The Call of the Birds

There’s an unshakeable feeling that rises at certain times—that it’s been just a little bit too long since your last photo outing. It could be a week, or month—or horribly, even longer—but  once that feeling gains a foothold, there’s only one thing that you can do: check your calendar, block out some time and head out to a favorite photo spot to spend a few hours outside with eyes through the viewfinder.

It is birds—shorebirds in particular—that call to me. I grew up on a thumb of land between two tidal ponds that fed into the Manasquan River along the Jersey Shore. Gulls, ducks, pipers and all of the stilt-legged pointy-beaked things are lifelong friends. Any chance I can get to spend a few minutes to a couple of hours alone among these winged sea-loving creatures is always time well spent for me.  Salt water courses through my veins. When the call rises, I usually head for Sandy Hook, a spit of land jutting into the Raritan Bay, across from New York City, the northernmost point of the Jersey Shore, the nearest shore bird hotspot to my home base.

There’s nothing like a walk along the shoreline, is there? I love to hear the whistling calls of the American Oyster Catchers while they fly in tight groups. Sigma 150-600mm C lens paired with a 6D. 1/2500 F6.3 ISO 400 at 600mm.

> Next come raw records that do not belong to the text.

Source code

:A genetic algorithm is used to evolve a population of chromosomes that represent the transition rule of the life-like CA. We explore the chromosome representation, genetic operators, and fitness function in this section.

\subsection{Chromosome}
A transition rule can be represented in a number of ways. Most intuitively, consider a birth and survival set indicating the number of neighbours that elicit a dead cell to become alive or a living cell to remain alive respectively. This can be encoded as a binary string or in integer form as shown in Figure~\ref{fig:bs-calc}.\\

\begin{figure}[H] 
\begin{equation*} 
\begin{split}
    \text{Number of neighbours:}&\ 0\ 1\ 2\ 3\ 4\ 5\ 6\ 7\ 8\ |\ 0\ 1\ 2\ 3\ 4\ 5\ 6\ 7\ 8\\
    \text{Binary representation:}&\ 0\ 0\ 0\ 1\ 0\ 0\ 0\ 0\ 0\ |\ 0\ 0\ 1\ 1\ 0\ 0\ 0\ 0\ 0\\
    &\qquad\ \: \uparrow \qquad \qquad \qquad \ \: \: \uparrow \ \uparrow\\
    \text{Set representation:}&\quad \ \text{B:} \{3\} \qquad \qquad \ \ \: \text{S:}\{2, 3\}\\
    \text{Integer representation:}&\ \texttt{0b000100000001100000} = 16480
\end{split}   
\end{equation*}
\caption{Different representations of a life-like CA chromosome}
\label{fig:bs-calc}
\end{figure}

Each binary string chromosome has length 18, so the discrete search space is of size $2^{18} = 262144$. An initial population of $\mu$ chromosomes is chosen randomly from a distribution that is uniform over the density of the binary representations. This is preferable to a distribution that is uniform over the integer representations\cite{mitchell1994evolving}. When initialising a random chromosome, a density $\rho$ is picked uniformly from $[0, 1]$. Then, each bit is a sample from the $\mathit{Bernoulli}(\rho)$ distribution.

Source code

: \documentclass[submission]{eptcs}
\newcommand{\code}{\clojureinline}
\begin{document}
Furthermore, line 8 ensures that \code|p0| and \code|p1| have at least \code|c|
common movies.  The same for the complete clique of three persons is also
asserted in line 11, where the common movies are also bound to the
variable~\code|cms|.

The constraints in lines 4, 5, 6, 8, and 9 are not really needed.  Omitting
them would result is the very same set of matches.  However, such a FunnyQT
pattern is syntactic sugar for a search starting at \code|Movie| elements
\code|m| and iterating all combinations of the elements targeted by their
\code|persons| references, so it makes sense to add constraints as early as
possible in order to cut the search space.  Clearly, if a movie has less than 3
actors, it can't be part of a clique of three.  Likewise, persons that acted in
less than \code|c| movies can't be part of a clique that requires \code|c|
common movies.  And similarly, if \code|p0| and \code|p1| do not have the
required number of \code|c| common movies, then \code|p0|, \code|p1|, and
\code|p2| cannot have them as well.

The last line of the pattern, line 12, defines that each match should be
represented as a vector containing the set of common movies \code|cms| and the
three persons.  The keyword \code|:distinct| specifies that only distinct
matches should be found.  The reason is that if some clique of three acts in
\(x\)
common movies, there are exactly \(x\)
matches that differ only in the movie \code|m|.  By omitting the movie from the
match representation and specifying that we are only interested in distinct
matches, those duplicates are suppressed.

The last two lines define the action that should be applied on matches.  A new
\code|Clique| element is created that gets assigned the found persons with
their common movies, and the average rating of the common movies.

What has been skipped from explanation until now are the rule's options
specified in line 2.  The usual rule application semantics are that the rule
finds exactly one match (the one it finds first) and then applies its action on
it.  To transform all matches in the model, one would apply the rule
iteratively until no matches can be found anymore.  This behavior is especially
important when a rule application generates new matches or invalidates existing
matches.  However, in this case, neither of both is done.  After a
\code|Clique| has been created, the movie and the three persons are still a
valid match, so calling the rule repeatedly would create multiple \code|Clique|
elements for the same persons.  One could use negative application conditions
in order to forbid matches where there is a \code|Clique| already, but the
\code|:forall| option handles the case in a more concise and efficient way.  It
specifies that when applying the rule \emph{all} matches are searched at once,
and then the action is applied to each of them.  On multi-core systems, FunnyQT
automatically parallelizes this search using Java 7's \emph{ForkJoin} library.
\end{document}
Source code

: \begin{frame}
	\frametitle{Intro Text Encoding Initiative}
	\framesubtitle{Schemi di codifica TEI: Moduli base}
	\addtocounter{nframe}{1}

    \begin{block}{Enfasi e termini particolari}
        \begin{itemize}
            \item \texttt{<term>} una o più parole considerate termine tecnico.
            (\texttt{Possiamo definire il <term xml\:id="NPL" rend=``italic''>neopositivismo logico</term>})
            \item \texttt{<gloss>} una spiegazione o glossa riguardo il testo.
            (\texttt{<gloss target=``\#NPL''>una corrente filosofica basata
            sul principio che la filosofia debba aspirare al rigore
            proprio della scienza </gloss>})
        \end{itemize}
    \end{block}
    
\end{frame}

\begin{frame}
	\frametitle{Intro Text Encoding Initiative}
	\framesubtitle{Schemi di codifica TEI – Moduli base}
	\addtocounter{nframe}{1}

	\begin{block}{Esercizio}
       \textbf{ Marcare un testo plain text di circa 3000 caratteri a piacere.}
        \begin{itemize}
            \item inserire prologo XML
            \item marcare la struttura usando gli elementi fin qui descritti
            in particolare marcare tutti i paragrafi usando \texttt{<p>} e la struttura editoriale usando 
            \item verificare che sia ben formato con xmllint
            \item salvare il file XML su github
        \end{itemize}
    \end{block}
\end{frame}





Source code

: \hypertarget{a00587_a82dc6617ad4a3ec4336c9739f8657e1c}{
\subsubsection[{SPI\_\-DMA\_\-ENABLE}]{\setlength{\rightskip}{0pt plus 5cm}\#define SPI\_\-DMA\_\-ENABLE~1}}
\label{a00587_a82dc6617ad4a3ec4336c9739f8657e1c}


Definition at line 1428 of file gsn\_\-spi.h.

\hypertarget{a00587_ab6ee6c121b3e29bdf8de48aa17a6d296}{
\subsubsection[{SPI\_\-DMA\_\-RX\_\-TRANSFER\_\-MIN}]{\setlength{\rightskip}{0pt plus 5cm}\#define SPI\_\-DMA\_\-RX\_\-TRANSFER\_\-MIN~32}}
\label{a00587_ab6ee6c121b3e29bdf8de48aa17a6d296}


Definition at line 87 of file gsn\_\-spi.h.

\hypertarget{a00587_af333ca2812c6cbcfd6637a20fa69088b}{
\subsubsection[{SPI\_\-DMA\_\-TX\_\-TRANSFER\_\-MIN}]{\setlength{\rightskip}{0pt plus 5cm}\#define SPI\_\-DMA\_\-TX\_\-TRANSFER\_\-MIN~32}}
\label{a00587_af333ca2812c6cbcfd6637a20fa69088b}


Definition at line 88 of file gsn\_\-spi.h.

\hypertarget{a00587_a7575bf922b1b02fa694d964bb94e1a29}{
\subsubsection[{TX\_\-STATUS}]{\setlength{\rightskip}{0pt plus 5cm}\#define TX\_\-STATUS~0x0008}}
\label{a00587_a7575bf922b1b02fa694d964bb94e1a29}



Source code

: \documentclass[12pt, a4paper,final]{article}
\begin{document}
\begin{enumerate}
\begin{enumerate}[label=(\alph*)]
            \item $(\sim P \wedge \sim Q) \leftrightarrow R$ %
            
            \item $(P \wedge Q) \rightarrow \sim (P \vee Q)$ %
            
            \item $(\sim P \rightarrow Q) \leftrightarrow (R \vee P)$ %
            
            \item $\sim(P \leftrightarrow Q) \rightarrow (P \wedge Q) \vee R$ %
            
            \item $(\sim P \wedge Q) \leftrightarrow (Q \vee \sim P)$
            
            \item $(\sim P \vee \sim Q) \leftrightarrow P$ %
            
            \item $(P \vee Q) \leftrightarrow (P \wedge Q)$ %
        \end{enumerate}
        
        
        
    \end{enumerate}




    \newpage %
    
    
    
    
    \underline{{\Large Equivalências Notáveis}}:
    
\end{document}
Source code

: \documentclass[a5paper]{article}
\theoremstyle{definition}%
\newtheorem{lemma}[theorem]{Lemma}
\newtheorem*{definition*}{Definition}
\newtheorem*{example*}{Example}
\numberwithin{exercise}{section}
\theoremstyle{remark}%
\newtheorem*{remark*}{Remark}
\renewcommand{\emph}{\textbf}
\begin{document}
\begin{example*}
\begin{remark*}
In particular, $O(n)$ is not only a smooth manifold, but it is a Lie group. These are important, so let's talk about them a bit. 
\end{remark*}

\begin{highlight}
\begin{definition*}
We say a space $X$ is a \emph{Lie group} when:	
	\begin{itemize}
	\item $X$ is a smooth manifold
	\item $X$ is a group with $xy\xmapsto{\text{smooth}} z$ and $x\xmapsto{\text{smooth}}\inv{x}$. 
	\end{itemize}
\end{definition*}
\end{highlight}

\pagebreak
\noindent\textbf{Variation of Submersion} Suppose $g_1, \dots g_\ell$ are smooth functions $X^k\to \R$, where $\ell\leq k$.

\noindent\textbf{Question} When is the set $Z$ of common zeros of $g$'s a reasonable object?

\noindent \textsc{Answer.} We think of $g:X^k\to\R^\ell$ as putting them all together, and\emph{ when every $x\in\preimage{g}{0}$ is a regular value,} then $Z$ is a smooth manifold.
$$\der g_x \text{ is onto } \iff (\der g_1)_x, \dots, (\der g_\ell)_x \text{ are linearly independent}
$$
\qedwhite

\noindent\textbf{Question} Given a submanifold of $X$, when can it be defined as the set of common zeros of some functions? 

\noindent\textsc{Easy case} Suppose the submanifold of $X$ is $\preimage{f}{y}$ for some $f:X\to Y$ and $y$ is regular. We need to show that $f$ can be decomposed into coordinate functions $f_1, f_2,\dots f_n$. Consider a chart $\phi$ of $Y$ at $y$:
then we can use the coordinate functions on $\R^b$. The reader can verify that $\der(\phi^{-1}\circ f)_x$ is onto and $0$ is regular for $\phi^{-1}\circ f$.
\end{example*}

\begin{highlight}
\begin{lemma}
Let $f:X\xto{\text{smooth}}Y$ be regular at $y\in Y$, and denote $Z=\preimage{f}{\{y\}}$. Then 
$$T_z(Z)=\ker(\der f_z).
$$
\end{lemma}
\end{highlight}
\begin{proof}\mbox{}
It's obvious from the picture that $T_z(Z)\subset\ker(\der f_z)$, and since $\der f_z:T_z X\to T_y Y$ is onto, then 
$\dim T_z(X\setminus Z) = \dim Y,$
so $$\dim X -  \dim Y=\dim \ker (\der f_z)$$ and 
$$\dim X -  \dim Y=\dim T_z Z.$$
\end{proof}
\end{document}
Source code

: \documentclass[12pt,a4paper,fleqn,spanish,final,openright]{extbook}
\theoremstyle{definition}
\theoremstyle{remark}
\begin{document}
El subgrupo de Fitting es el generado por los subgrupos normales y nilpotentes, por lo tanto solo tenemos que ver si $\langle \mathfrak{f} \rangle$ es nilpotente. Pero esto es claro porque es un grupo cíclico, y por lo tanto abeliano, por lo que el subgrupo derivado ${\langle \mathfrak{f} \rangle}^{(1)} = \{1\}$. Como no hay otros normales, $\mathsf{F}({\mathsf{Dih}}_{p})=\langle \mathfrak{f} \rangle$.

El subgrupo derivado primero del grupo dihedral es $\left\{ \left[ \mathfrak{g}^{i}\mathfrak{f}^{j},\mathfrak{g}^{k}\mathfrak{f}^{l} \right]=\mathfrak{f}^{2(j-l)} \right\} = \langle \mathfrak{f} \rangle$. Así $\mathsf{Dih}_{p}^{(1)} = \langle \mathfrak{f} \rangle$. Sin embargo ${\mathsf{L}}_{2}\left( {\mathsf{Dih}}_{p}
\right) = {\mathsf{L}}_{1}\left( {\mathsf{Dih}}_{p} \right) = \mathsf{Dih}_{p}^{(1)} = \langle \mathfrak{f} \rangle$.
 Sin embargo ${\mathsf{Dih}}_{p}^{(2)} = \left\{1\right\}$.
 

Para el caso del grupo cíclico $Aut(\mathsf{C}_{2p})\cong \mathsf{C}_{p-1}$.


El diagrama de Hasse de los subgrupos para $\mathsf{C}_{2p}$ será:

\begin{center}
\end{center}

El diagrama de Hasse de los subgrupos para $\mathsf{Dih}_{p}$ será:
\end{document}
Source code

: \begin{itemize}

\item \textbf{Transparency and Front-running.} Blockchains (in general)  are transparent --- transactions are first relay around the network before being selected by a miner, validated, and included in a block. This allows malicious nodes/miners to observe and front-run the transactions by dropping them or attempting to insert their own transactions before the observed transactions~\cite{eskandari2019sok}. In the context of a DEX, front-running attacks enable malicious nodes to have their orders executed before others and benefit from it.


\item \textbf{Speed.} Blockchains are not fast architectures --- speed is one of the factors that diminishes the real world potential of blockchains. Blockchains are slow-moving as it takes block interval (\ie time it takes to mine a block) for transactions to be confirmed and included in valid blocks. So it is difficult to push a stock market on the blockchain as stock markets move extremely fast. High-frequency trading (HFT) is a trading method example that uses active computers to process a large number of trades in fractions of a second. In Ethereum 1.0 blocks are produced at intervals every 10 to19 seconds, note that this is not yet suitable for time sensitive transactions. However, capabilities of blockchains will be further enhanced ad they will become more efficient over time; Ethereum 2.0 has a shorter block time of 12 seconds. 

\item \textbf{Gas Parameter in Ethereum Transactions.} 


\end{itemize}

Walking gingerly into the saltmarsh, feeling with each step for where the raft of cattail straws strewn along the intertidal zone goes from sandy to boggy to a surprise tidepool while the laughing gulls cackle, terns trill, oyster catchers give a shrill whistle while on wing, a hint of sedge and dune grass on the salted breeze, the muffled roar of distant ocean waves and the more delicate and precise lap of bayside wavelets, the cool air and goosebumps of a foggy patch giving way to a warm kiss as the midmorning sun finally claims victory over the morning fog, the declarations and protestations of Red Wing Black birds perched atop poison ivy branches, the squeaking wings of a mourning dove alighting, and the impenetrable silence of a snowy egret on the hunt fill my senses.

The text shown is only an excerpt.